La legislación criminal no ha sido reformada como debió esperarse después de los grandes cambios ocurridos en la nación mexicana. Acostumbrado el pueblo a ver en sus jueces y tribunales instrumentos de la tiranía, se hallan casi extinguidos los efectos que deben producir sobre su moralidad los ejemplos saludables de la justicia. La serie de actos de crueldad, cometidos después del principio de la revolución bajo las formas judiciales, ha producido un efecto enteramente contrario.

Presentado el mexicano delante de una autoridad que no era responsable de sus acciones, que no estaba sometida a ninguna ley y entre las que no era raro contar algunos que no conocían ni aún las del honor, se creía rodeado a todas horas de delatores, espías o agentes provocadores. No pudiendo encontrar una garantía suficiente en el testimonio de su conciencia, se veían obligados los habitantes a tomar hábitos de disimulo, de adulación y de bajeza. Ya no se consideraba el castigo como consecuencia de los delitos, y los suplicios vinieron a ser a sus ojos como las enfermedades, una calamidad inherente a la naturaleza, de manera que el temor de sufrirlos no los detenía en la carrera del crimen. Sin hacerme cargo de la continuación de estos abusos bajo el imperio de las facciones, ni de esas leyes atroces y destructoras de toda garantía social y de toda moralidad, que ponen en manos de los vencedores el juicio de los vencidos; reduciéndome a los procedimientos en los juicios de delitos comunes, la legislación penal necesita prontas y eficaces reformas.
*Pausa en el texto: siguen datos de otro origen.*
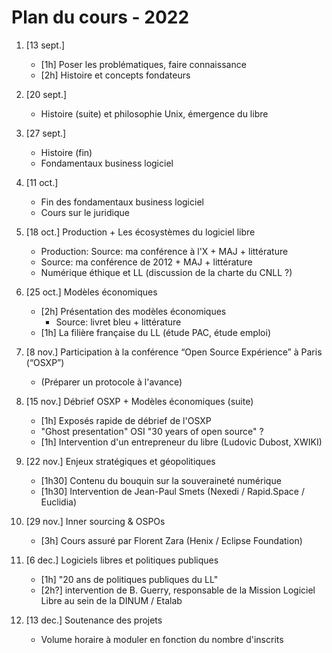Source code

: Plan du cours - 2022
====================

1. [13 sept.]
    - [1h] Poser les problématiques, faire connaissance
    - [2h] Histoire et concepts fondateurs

2. [20 sept.]
    - Histoire (suite) et philosophie Unix, émergence du libre

3. [27 sept.]
    - Histoire (fin)
    - Fondamentaux business logiciel

4. [11 oct.]
    - Fin des fondamentaux business logiciel
    - Cours sur le juridique

5. [18 oct.] Production + Les écosystèmes du logiciel libre
    - Production: Source: ma conférence à l'X + MAJ + littérature
    - Source: ma conférence de 2012 + MAJ + littérature
    - Numérique éthique et LL (discussion de la charte du CNLL ?)

6. [25 oct.] Modèles économiques
    - [2h] Présentation des modèles économiques
        - Source: livret bleu + littérature
    - [1h] La filière française du LL (étude PAC, étude emploi)

7. [8 nov.] Participation à la conférence “Open Source Expérience” à Paris (“OSXP”)
    - (Préparer un protocole à l'avance)

9. [15 nov.] Débrief OSXP + Modèles économiques (suite)
    - [1h] Exposés rapide de débrief de l'OSXP
    - "Ghost presentation" OSI "30 years of open source" ?
    - [1h] Intervention d'un entrepreneur du libre (Ludovic Dubost, XWIKI)

8. [22 nov.] Enjeux stratégiques et géopolitiques 
    - [1h30] Contenu du bouquin sur la souveraineté numérique
    - [1h30] Intervention de Jean-Paul Smets (Nexedi / Rapid.Space / Euclidia)

10. [29 nov.] Inner sourcing & OSPOs
    - [3h] Cours assuré par Florent Zara (Henix / Eclipse Foundation)

11. [6 dec.] Logiciels libres et politiques publiques
    - [1h] "20 ans de politiques publiques du LL"
    - [2h?] intervention de B. Guerry, responsable de la Mission Logiciel Libre au sein de la DINUM / Etalab

12. [13 dec.] Soutenance des projets
    - Volume horaire à moduler en fonction du nombre d'inscrits
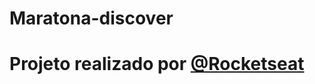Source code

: # Maratona-discover
 
<h1> Projeto realizado por <a href="https://github.com/rocketseat-education">@Rocketseat</a></h1>
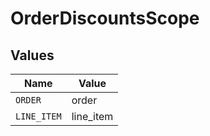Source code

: # OrderDiscountsScope


## Values

| Name        | Value       |
| ----------- | ----------- |
| `ORDER`     | order       |
| `LINE_ITEM` | line_item   |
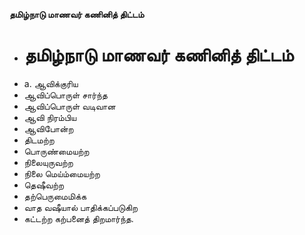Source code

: **தமிழ்நாடு மாணவர் கணினித் திட்டம்**
- # தமிழ்நாடு மாணவர் கணினித் திட்டம்
- a. ஆவிக்குரிய
- ஆவிப்பொருள் சார்ந்த
- ஆவிப்பொருள் வடிவான
- ஆவி நிரம்பிய
- ஆவிபோன்ற
- திடமற்ற
- பொருண்மையற்ற
- நிலையுருவற்ற
- நிலை மெய்ம்மையற்ற
- தெஷீவற்ற
- தற்பெருமைமிக்க
- வாத வஷீயால் பாதிக்கப்படுகிற
- கட்டற்ற கற்பனைத் திறமார்ந்த.

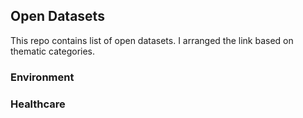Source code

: ## Open Datasets

This repo contains list of open datasets. I arranged the link based on thematic categories.

### Environment


### Healthcare
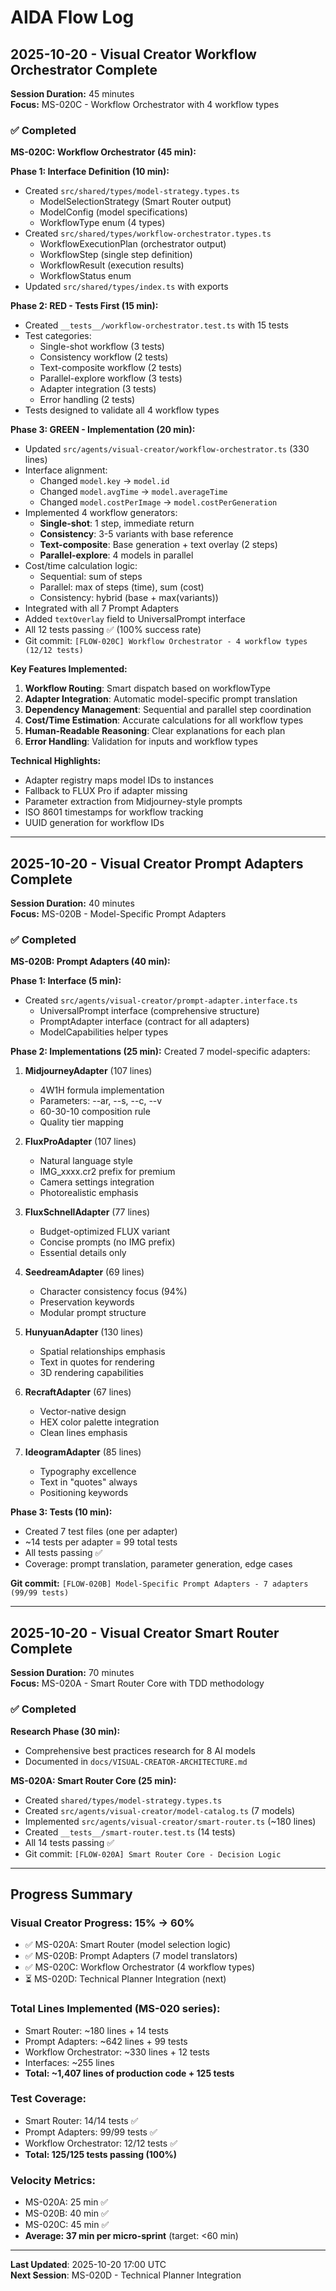 # AIDA Flow Log

## 2025-10-20 - Visual Creator Workflow Orchestrator Complete

**Session Duration:** 45 minutes  
**Focus:** MS-020C - Workflow Orchestrator with 4 workflow types

### ✅ Completed

**MS-020C: Workflow Orchestrator (45 min):**

**Phase 1: Interface Definition (10 min):**
- Created `src/shared/types/model-strategy.types.ts`
  - ModelSelectionStrategy (Smart Router output)
  - ModelConfig (model specifications)
  - WorkflowType enum (4 types)
- Created `src/shared/types/workflow-orchestrator.types.ts`
  - WorkflowExecutionPlan (orchestrator output)
  - WorkflowStep (single step definition)
  - WorkflowResult (execution results)
  - WorkflowStatus enum
- Updated `src/shared/types/index.ts` with exports

**Phase 2: RED - Tests First (15 min):**
- Created `__tests__/workflow-orchestrator.test.ts` with 15 tests
- Test categories:
  - Single-shot workflow (3 tests)
  - Consistency workflow (2 tests)
  - Text-composite workflow (2 tests)
  - Parallel-explore workflow (3 tests)
  - Adapter integration (3 tests)
  - Error handling (2 tests)
- Tests designed to validate all 4 workflow types

**Phase 3: GREEN - Implementation (20 min):**
- Updated `src/agents/visual-creator/workflow-orchestrator.ts` (330 lines)
- Interface alignment:
  - Changed `model.key` → `model.id`
  - Changed `model.avgTime` → `model.averageTime`
  - Changed `model.costPerImage` → `model.costPerGeneration`
- Implemented 4 workflow generators:
  - **Single-shot**: 1 step, immediate return
  - **Consistency**: 3-5 variants with base reference
  - **Text-composite**: Base generation + text overlay (2 steps)
  - **Parallel-explore**: 4 models in parallel
- Cost/time calculation logic:
  - Sequential: sum of steps
  - Parallel: max of steps (time), sum (cost)
  - Consistency: hybrid (base + max(variants))
- Integrated with all 7 Prompt Adapters
- Added `textOverlay` field to UniversalPrompt interface
- All 12 tests passing ✅ (100% success rate)
- Git commit: `[FLOW-020C] Workflow Orchestrator - 4 workflow types (12/12 tests)`

**Key Features Implemented:**
1. **Workflow Routing**: Smart dispatch based on workflowType
2. **Adapter Integration**: Automatic model-specific prompt translation
3. **Dependency Management**: Sequential and parallel step coordination
4. **Cost/Time Estimation**: Accurate calculations for all workflow types
5. **Human-Readable Reasoning**: Clear explanations for each plan
6. **Error Handling**: Validation for inputs and workflow types

**Technical Highlights:**
- Adapter registry maps model IDs to instances
- Fallback to FLUX Pro if adapter missing
- Parameter extraction from Midjourney-style prompts
- ISO 8601 timestamps for workflow tracking
- UUID generation for workflow IDs

---

## 2025-10-20 - Visual Creator Prompt Adapters Complete

**Session Duration:** 40 minutes  
**Focus:** MS-020B - Model-Specific Prompt Adapters

### ✅ Completed

**MS-020B: Prompt Adapters (40 min):**

**Phase 1: Interface (5 min):**
- Created `src/agents/visual-creator/prompt-adapter.interface.ts`
  - UniversalPrompt interface (comprehensive structure)
  - PromptAdapter interface (contract for all adapters)
  - ModelCapabilities helper types

**Phase 2: Implementations (25 min):**
Created 7 model-specific adapters:

1. **MidjourneyAdapter** (107 lines)
   - 4W1H formula implementation
   - Parameters: --ar, --s, --c, --v
   - 60-30-10 composition rule
   - Quality tier mapping

2. **FluxProAdapter** (107 lines)
   - Natural language style
   - IMG_xxxx.cr2 prefix for premium
   - Camera settings integration
   - Photorealistic emphasis

3. **FluxSchnellAdapter** (77 lines)
   - Budget-optimized FLUX variant
   - Concise prompts (no IMG prefix)
   - Essential details only

4. **SeedreamAdapter** (69 lines)
   - Character consistency focus (94%)
   - Preservation keywords
   - Modular prompt structure

5. **HunyuanAdapter** (130 lines)
   - Spatial relationships emphasis
   - Text in quotes for rendering
   - 3D rendering capabilities

6. **RecraftAdapter** (67 lines)
   - Vector-native design
   - HEX color palette integration
   - Clean lines emphasis

7. **IdeogramAdapter** (85 lines)
   - Typography excellence
   - Text in "quotes" always
   - Positioning keywords

**Phase 3: Tests (10 min):**
- Created 7 test files (one per adapter)
- ~14 tests per adapter = 99 total tests
- All tests passing ✅
- Coverage: prompt translation, parameter generation, edge cases

**Git commit:** `[FLOW-020B] Model-Specific Prompt Adapters - 7 adapters (99/99 tests)`

---

## 2025-10-20 - Visual Creator Smart Router Complete

**Session Duration:** 70 minutes  
**Focus:** MS-020A - Smart Router Core with TDD methodology

### ✅ Completed

**Research Phase (30 min):**
- Comprehensive best practices research for 8 AI models
- Documented in `docs/VISUAL-CREATOR-ARCHITECTURE.md`

**MS-020A: Smart Router Core (25 min):**
- Created `shared/types/model-strategy.types.ts`
- Created `src/agents/visual-creator/model-catalog.ts` (7 models)
- Implemented `src/agents/visual-creator/smart-router.ts` (~180 lines)
- Created `__tests__/smart-router.test.ts` (14 tests)
- All 14 tests passing ✅
- Git commit: `[FLOW-020A] Smart Router Core - Decision Logic`

---

## Progress Summary

### Visual Creator Progress: 15% → 60%
- ✅ MS-020A: Smart Router (model selection logic)
- ✅ MS-020B: Prompt Adapters (7 model translators)
- ✅ MS-020C: Workflow Orchestrator (4 workflow types)
- ⏳ MS-020D: Technical Planner Integration (next)

### Total Lines Implemented (MS-020 series):
- Smart Router: ~180 lines + 14 tests
- Prompt Adapters: ~642 lines + 99 tests
- Workflow Orchestrator: ~330 lines + 12 tests
- Interfaces: ~255 lines
- **Total: ~1,407 lines of production code + 125 tests**

### Test Coverage:
- Smart Router: 14/14 tests ✅
- Prompt Adapters: 99/99 tests ✅
- Workflow Orchestrator: 12/12 tests ✅
- **Total: 125/125 tests passing (100%)**

### Velocity Metrics:
- MS-020A: 25 min ✅
- MS-020B: 40 min ✅
- MS-020C: 45 min ✅
- **Average: 37 min per micro-sprint** (target: <60 min)

---

**Last Updated**: 2025-10-20 17:00 UTC  
**Next Session**: MS-020D - Technical Planner Integration
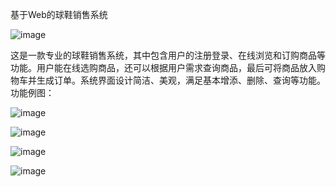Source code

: 基于Web的球鞋销售系统

![image](https://user-images.githubusercontent.com/118668181/203976802-ea57fead-8d49-4dc2-8f37-b7206448090b.png)


这是一款专业的球鞋销售系统，其中包含用户的注册登录、在线浏览和订购商品等功能。用户能在线选购商品，还可以根据用户需求查询商品，最后可将商品放入购物车并生成订单。系统界面设计简洁、美观，满足基本增添、删除、查询等功能。
功能例图：

![image](https://user-images.githubusercontent.com/118668181/203976860-ab0f0e7b-77bb-4437-ada4-099112a48cd1.png)

![image](https://user-images.githubusercontent.com/118668181/203976908-e5ca5ad2-320a-4e75-bac9-f5d5b535e7f0.png)

![image](https://user-images.githubusercontent.com/118668181/203976935-36f09515-b114-430f-bb49-6cf3efb0441f.png)

![image](https://user-images.githubusercontent.com/118668181/203976966-8a436db6-5094-4ef2-98fb-0c1639d491e9.png)
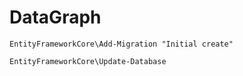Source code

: # DataGraph

`EntityFrameworkCore\Add-Migration "Initial create"`

`EntityFrameworkCore\Update-Database`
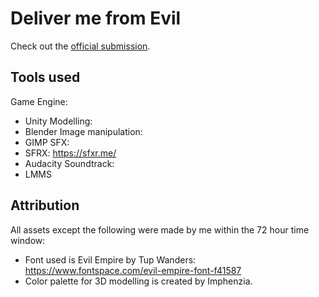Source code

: # Deliver me from Evil
Check out the [official submission](https://ldjam.com/events/ludum-dare/53/$355714).


## Tools used
Game Engine:
- Unity
Modelling:
- Blender
Image manipulation:
- GIMP
SFX:
- SFRX: https://sfxr.me/
- Audacity
Soundtrack:
- LMMS

## Attribution
All assets except the following were made by me within the 72 hour time window:

- Font used is Evil Empire by Tup Wanders: https://www.fontspace.com/evil-empire-font-f41587  
- Color palette for 3D modelling is created by Imphenzia.
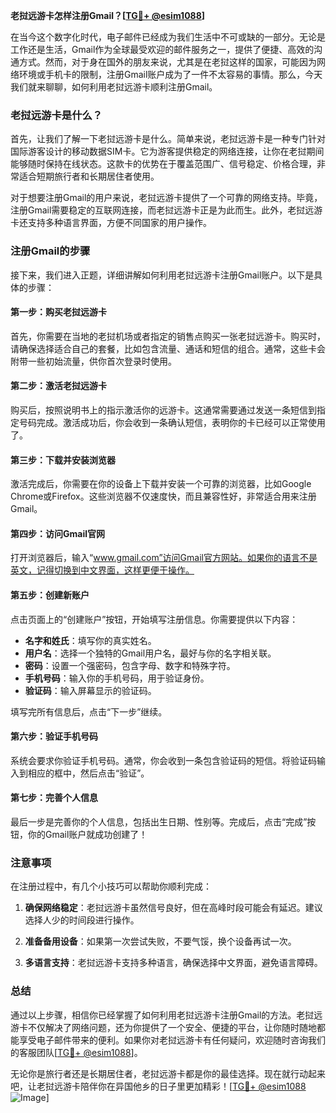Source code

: **老挝远游卡怎样注册Gmail？[[TG💪+ @esim1088](https://t.me/s/esim1088)]**

在当今这个数字化时代，电子邮件已经成为我们生活中不可或缺的一部分。无论是工作还是生活，Gmail作为全球最受欢迎的邮件服务之一，提供了便捷、高效的沟通方式。然而，对于身在国外的朋友来说，尤其是在老挝这样的国家，可能因为网络环境或手机卡的限制，注册Gmail账户成为了一件不太容易的事情。那么，今天我们就来聊聊，如何利用老挝远游卡顺利注册Gmail。

### 老挝远游卡是什么？

首先，让我们了解一下老挝远游卡是什么。简单来说，老挝远游卡是一种专门针对国际游客设计的移动数据SIM卡。它为游客提供稳定的网络连接，让你在老挝期间能够随时保持在线状态。这款卡的优势在于覆盖范围广、信号稳定、价格合理，非常适合短期旅行者和长期居住者使用。

对于想要注册Gmail的用户来说，老挝远游卡提供了一个可靠的网络支持。毕竟，注册Gmail需要稳定的互联网连接，而老挝远游卡正是为此而生。此外，老挝远游卡还支持多种语言界面，方便不同国家的用户操作。

### 注册Gmail的步骤

接下来，我们进入正题，详细讲解如何利用老挝远游卡注册Gmail账户。以下是具体的步骤：

#### 第一步：购买老挝远游卡

首先，你需要在当地的老挝机场或者指定的销售点购买一张老挝远游卡。购买时，请确保选择适合自己的套餐，比如包含流量、通话和短信的组合。通常，这些卡会附带一些初始流量，供你首次登录时使用。

#### 第二步：激活老挝远游卡

购买后，按照说明书上的指示激活你的远游卡。这通常需要通过发送一条短信到指定号码完成。激活成功后，你会收到一条确认短信，表明你的卡已经可以正常使用了。

#### 第三步：下载并安装浏览器

激活完成后，你需要在你的设备上下载并安装一个可靠的浏览器，比如Google Chrome或Firefox。这些浏览器不仅速度快，而且兼容性好，非常适合用来注册Gmail。

#### 第四步：访问Gmail官网

打开浏览器后，输入“www.gmail.com”访问Gmail官方网站。如果你的语言不是英文，记得切换到中文界面，这样更便于操作。

#### 第五步：创建新账户

点击页面上的“创建账户”按钮，开始填写注册信息。你需要提供以下内容：

- **名字和姓氏**：填写你的真实姓名。
- **用户名**：选择一个独特的Gmail用户名，最好与你的名字相关联。
- **密码**：设置一个强密码，包含字母、数字和特殊字符。
- **手机号码**：输入你的手机号码，用于验证身份。
- **验证码**：输入屏幕显示的验证码。

填写完所有信息后，点击“下一步”继续。

#### 第六步：验证手机号码

系统会要求你验证手机号码。通常，你会收到一条包含验证码的短信。将验证码输入到相应的框中，然后点击“验证”。

#### 第七步：完善个人信息

最后一步是完善你的个人信息，包括出生日期、性别等。完成后，点击“完成”按钮，你的Gmail账户就成功创建了！

### 注意事项

在注册过程中，有几个小技巧可以帮助你顺利完成：

1. **确保网络稳定**：老挝远游卡虽然信号良好，但在高峰时段可能会有延迟。建议选择人少的时间段进行操作。
   
2. **准备备用设备**：如果第一次尝试失败，不要气馁，换个设备再试一次。

3. **多语言支持**：老挝远游卡支持多种语言，确保选择中文界面，避免语言障碍。

### 总结

通过以上步骤，相信你已经掌握了如何利用老挝远游卡注册Gmail的方法。老挝远游卡不仅解决了网络问题，还为你提供了一个安全、便捷的平台，让你随时随地都能享受电子邮件带来的便利。如果你对老挝远游卡有任何疑问，欢迎随时咨询我们的客服团队[[TG💪+ @esim1088](https://t.me/s/esim1088)]。

无论你是旅行者还是长期居住者，老挝远游卡都是你的最佳选择。现在就行动起来吧，让老挝远游卡陪伴你在异国他乡的日子里更加精彩！[[TG💪+ @esim1088](https://t.me/s/esim1088) ![Image](https://i.postimg.cc/4NQfJmqS/Snipaste-2025-05-13-00-14-12.png)]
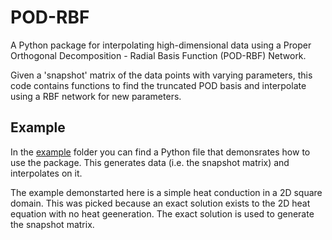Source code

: # POD-RBF
A Python package for interpolating high-dimensional data using a Proper Orthogonal Decomposition - Radial Basis Function (POD-RBF) Network.

Given a 'snapshot' matrix of the data points with varying parameters, this code contains functions to find the truncated POD basis and interpolate using a RBF network for new parameters.

## Example

In the [example](https://github.com/kylebeggs/POD-RBF/tree/master/example) folder you can find a Python file that demonsrates how to use the package. This generates data (i.e. the snapshot matrix) and interpolates on it.

The example demonstarted here is a simple heat conduction in a 2D square domain. This was picked because an exact solution exists to the 2D heat equation with no heat geeneration. The exact solution is used to generate the snapshot matrix.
Desde el año de 1826 presenté en el Senado, y fue aprobado, un proyecto de ley estableciendo el juicio por jurados; pero ha encontrado la resistencia en los obstáculos que oponen aquellos legistas que encuentran en los vicios de las leyes sus elementos de existencia, su reputación y sus clientelas.

La jurisprudencia criminal es la parte de la legislación que afecta más inmediatamente la libertad del ciudadano, es ella también la que puede alterar su carácter. En los países en donde la instrucción de los procesos es siempre pública, cada proceso criminal es una grande escuela de moral para los asistentes. El hombre del pueblo que muchas veces tiene necesidad de apoyos contra las tentaciones violentas que le rodean y lo estimulan a cometer delitos, aprende en los debates delante de los jurados y de los jueces, que el crimen que se ha cometido en la obscuridad de la noche, lejos de todo testigo, con las precauciones que puede sugerir la prudencia, viene, sin embargo, por una serie de circunstancias imprevistas, a ser descubierto; que la conciencia perturbada del culpable es su primer acusador, y que ningún goce han proporcionado estos crímenes que parecían llenar los deseos de sus tristes ejecutores. Los concurrentes conocen que la autoridad que vela sobre la conservación del orden social, es benévola y activa; que es ilustrada y que nunca castiga sino después de haber reconocido el crimen. Se unen, se asocian de corazón al juicio, y convencidos de esta manera de la justicia e integridad de los jueces, abandonan sin pesadumbre al culpable al rigor de las leyes.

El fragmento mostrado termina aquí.